The material below contains a line with "- Configure CloudFront" and a line with "- Add comprehensive". Copy exactly those two lines and all lines between them.

==== Exercise data

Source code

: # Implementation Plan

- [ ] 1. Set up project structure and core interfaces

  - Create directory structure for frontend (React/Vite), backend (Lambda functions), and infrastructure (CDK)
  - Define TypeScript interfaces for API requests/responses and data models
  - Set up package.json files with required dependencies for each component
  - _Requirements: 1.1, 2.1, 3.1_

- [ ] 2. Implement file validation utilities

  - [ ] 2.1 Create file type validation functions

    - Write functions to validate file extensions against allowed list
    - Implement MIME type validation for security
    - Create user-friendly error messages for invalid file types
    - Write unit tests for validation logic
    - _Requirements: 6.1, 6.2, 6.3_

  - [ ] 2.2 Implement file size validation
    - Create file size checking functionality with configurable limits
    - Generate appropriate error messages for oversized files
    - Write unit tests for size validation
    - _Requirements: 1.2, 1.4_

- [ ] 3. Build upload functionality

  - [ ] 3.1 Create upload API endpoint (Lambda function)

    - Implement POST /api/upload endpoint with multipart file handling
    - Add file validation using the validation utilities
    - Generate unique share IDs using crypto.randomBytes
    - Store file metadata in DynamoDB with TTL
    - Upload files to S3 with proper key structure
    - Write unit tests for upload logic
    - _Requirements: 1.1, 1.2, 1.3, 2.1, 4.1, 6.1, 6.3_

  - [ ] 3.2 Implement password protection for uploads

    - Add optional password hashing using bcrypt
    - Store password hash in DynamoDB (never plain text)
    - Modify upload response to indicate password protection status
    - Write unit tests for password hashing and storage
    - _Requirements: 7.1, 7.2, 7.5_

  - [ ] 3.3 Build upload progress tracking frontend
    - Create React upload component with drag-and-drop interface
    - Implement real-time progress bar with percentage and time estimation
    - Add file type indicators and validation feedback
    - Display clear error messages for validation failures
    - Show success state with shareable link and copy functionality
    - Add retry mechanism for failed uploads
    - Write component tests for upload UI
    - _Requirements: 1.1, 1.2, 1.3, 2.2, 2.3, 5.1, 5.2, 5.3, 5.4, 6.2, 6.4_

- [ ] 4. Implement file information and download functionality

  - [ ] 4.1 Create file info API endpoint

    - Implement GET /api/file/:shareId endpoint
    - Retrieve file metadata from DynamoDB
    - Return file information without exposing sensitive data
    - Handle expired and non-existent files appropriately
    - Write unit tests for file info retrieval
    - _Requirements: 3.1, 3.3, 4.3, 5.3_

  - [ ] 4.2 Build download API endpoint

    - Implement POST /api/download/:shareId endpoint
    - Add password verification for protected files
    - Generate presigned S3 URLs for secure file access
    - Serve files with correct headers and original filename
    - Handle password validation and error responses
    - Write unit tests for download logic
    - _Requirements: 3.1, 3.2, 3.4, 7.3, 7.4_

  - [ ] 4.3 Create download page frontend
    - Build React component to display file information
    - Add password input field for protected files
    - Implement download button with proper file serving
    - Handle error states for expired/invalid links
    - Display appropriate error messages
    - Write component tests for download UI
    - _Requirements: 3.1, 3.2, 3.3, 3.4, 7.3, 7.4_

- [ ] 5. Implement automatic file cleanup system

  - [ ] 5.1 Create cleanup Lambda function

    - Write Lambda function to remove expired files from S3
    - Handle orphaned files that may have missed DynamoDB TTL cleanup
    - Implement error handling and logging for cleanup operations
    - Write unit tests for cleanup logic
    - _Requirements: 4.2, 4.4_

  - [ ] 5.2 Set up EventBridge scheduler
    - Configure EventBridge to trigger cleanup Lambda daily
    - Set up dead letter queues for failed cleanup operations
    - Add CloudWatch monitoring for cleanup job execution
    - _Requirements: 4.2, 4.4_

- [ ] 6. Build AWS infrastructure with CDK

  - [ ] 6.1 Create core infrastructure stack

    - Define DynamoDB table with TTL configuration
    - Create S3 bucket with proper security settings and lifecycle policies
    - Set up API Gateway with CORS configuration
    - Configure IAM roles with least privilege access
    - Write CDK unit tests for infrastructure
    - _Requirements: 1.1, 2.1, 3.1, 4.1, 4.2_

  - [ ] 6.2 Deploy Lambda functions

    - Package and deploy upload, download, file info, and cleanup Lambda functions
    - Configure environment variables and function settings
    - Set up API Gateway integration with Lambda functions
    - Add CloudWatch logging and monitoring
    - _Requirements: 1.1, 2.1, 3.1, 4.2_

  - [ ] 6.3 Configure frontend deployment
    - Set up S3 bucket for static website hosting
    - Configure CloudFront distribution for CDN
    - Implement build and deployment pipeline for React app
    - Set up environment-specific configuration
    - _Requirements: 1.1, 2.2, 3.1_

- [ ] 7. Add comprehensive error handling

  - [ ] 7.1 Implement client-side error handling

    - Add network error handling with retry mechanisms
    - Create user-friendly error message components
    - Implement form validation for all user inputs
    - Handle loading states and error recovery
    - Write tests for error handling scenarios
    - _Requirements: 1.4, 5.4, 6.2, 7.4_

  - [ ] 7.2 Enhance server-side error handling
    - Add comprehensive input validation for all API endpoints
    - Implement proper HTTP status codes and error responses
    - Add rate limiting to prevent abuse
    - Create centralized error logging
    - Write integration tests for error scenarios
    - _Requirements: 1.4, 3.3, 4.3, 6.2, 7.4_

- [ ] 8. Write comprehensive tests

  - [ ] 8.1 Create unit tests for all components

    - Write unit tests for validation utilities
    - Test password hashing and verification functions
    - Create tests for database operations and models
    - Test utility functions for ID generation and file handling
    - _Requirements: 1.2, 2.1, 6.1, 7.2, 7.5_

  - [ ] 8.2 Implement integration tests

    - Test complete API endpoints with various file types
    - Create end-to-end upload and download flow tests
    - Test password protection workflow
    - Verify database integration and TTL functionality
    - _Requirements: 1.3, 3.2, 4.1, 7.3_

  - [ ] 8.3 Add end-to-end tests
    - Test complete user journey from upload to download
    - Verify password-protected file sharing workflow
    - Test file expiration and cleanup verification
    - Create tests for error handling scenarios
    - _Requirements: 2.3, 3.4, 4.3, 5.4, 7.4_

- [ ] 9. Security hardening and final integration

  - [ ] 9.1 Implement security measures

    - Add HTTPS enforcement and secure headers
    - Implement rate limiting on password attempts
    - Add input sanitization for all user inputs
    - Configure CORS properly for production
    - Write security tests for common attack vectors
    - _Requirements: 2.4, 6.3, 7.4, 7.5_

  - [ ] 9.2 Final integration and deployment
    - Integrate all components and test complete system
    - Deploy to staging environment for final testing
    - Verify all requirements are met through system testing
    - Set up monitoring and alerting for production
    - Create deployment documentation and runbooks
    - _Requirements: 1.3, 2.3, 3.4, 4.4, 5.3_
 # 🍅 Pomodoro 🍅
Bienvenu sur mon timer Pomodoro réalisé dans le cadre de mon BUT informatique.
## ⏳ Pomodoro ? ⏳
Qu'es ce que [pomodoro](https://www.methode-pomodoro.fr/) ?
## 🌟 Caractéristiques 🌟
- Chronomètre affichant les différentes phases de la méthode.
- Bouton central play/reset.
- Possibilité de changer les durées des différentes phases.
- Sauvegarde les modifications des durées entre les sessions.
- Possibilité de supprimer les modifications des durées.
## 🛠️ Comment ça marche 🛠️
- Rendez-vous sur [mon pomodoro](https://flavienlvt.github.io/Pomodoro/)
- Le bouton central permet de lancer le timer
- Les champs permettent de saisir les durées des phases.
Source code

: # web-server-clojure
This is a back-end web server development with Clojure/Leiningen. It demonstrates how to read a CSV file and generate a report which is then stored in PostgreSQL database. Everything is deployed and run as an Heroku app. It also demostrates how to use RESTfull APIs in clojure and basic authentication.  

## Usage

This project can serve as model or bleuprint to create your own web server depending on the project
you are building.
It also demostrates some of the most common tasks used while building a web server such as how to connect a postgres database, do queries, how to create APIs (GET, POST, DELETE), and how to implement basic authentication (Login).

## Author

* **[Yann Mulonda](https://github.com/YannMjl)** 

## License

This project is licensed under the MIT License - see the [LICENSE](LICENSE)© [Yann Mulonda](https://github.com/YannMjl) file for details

========

• [Your response]
    - Configure CloudFront distribution for CDN
    - Implement build and deployment pipeline for React app
    - Set up environment-specific configuration
    - _Requirements: 1.1, 2.2, 3.1_

- [ ] 7. Add comprehensive error handling

  - [ ] 7.1 Implement client-side error handling

    - Add network error handling with retry mechanisms
    - Create user-friendly error message components
    - Implement form validation for all user inputs
    - Handle loading states and error recovery
    - Write tests for error handling scenarios
    - _Requirements: 1.4, 5.4, 6.2, 7.4_

  - [ ] 7.2 Enhance server-side error handling
    - Add comprehensive input validation for all API endpoints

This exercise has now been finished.